R U S H D A R A F E E K | Monsoon 2014
Then the slept-lace of a crescent fell
upon my hair, how else would you know
it’s me? Usually with this hand makes
you perceive the frail of an eyelash
when weighing basil wasn’t easy.
In your mother’s kitchen, seemed above
the crow— shrieking in its perch
to live a blade through vanilla pods
you would hold yourself taut until it lifts
the gritty crumbs grown into a puddle.
How the rain came violent. Like locusts. My
hips singing in your arms. A boy stood
stilled as if marked by burns. How we cared little
and the hymnal weaved into us like a gown
Song of the Fruit Fly
Do not ask
once more why I consume this bud
of dawn why incite for your grasp.
Of longing once sullying
like the dazzle of bees in my ear you word
the sound of dew.
Do not ask once more
why I relish the taut mellow above
soughing when you held me just once.
It was nothing
those volumes , the ache, low
the way a fruit fly lifts its head
in the cusp of nectarine somehow
impure with song drunk of sin.
What’s happening is this: April wave lanterns
sequined golden, the way
plums cradle in the writhe of taste, emphatic even
its breathing pluvial.
These traces; urgent like the recitatives
of nervous singing heavier than the ink
carved in the witch of your sleep.
Our mouths stun and thread
into each other, jostling and I want nothing
else in.

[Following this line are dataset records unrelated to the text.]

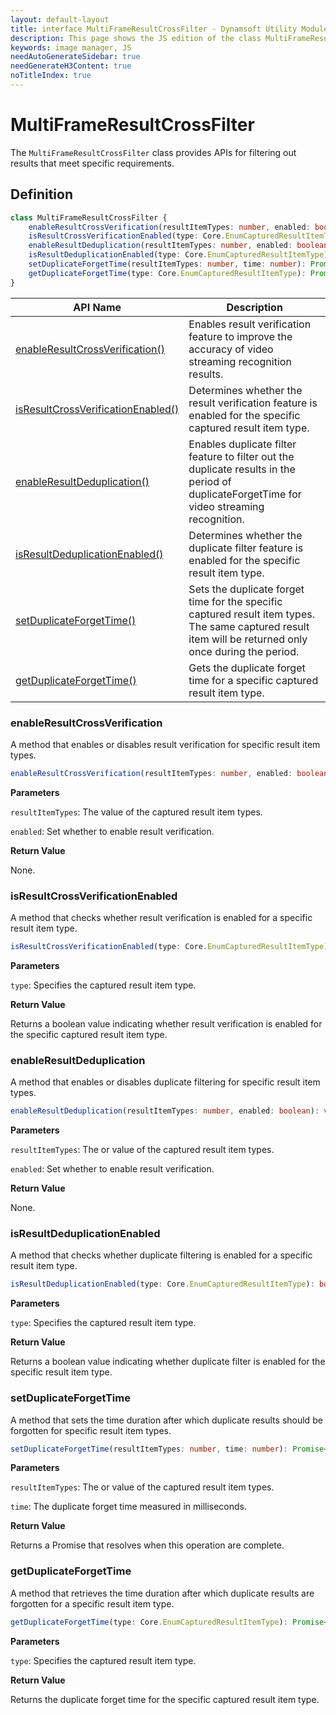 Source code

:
 ```yaml
---
layout: default-layout
title: interface MultiFrameResultCrossFilter - Dynamsoft Utility Module JS Edition API Reference
description: This page shows the JS edition of the class MultiFrameResultCrossFilter in Dynamsoft Utility Module.
keywords: image manager, JS
needAutoGenerateSidebar: true
needGenerateH3Content: true
noTitleIndex: true
---
```


# MultiFrameResultCrossFilter

The `MultiFrameResultCrossFilter` class provides APIs for filtering out results that meet specific requirements.

## Definition

```typescript
class MultiFrameResultCrossFilter {
    enableResultCrossVerification(resultItemTypes: number, enabled: boolean): void;
    isResultCrossVerificationEnabled(type: Core.EnumCapturedResultItemType): boolean;
    enableResultDeduplication(resultItemTypes: number, enabled: boolean): void;
    isResultDeduplicationEnabled(type: Core.EnumCapturedResultItemType): boolean;
    setDuplicateForgetTime(resultItemTypes: number, time: number): Promise<void>;
    getDuplicateForgetTime(type: Core.EnumCapturedResultItemType): Promise<number>;
}
```

| API Name                                                                  | Description                                                                                                                                             |
| ------------------------------------------------------------------------- | ------------------------------------------------------------------------------------------------------------------------------------------------------- |
| [enableResultCrossVerification()](#enableresultcrossverification)       | Enables result verification feature to improve the accuracy of video streaming recognition results.                                                     |
| [isResultCrossVerificationEnabled()](#isresultcrossverificationenabled) | Determines whether the result verification feature is enabled for the specific captured result item type.                                               |
| [enableResultDeduplication()](#enableresultdeduplication)               | Enables duplicate filter feature to filter out the duplicate results in the period of duplicateForgetTime for video streaming recognition.              |
| [isResultDeduplicationEnabled()](#isresultdeduplicationenabled)         | Determines whether the duplicate filter feature is enabled for the specific result item type.                                                           |
| [setDuplicateForgetTime()](#setduplicateforgettime)                     | Sets the duplicate forget time for the specific captured result item types. The same captured result item will be returned only once during the period. |
| [getDuplicateForgetTime()](#getduplicateforgettime)                     | Gets the duplicate forget time for a specific captured result item type.                                                                                |


### enableResultCrossVerification

A method that enables or disables result verification for specific result item types.

```typescript
enableResultCrossVerification(resultItemTypes: number, enabled: boolean): void;
```

**Parameters**

`resultItemTypes`:  The value of the captured result item types.

`enabled`: Set whether to enable result verification.

**Return Value**

None.

### isResultCrossVerificationEnabled

A method that checks whether result verification is enabled for a specific result item type.

```typescript
isResultCrossVerificationEnabled(type: Core.EnumCapturedResultItemType): boolean;
```

**Parameters**

`type`:  Specifies the captured result item type.

**Return Value**

Returns a boolean value indicating whether result verification is enabled for the specific captured result item type.

### enableResultDeduplication

A method that enables or disables duplicate filtering for specific result item types.

```typescript
enableResultDeduplication(resultItemTypes: number, enabled: boolean): void;
```

**Parameters**

`resultItemTypes`:  The or value of the captured result item types.

`enabled`: Set whether to enable result verification.

**Return Value**

None.

### isResultDeduplicationEnabled

A method that checks whether duplicate filtering is enabled for a specific result item type.

```typescript
isResultDeduplicationEnabled(type: Core.EnumCapturedResultItemType): boolean;
```

**Parameters**

`type`:  Specifies the captured result item type.

**Return Value**

Returns a boolean value indicating whether duplicate filter is enabled for the specific result item type.

### setDuplicateForgetTime

A method that sets the time duration after which duplicate results should be forgotten for specific result item types.

```typescript
setDuplicateForgetTime(resultItemTypes: number, time: number): Promise<void>;
```

**Parameters**

`resultItemTypes`: The or value of the captured result item types.

`time`: The duplicate forget time measured in milliseconds.

**Return Value**

Returns a Promise that resolves when this operation are complete.

### getDuplicateForgetTime

A method that retrieves the time duration after which duplicate results are forgotten for a specific result item type.

```typescript
getDuplicateForgetTime(type: Core.EnumCapturedResultItemType): Promise<number>;
```

**Parameters**

`type`: Specifies the captured result item type.

**Return Value**

Returns the duplicate forget time for the specific captured result item type.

As if studded, birds gather
under the constellation perhaps you
mumble a slip, a revel
and I river; swim a moon in its body.
Rushda Rafeek was born in 1990. Her poems and fiction pieces have been published in The Rumpus, Monkey Bicycle, Helter Skelter, and Inspired by Tagore, among other print and online publications. She also contributes to the Sri Lankan magazine ARTRA occasionally.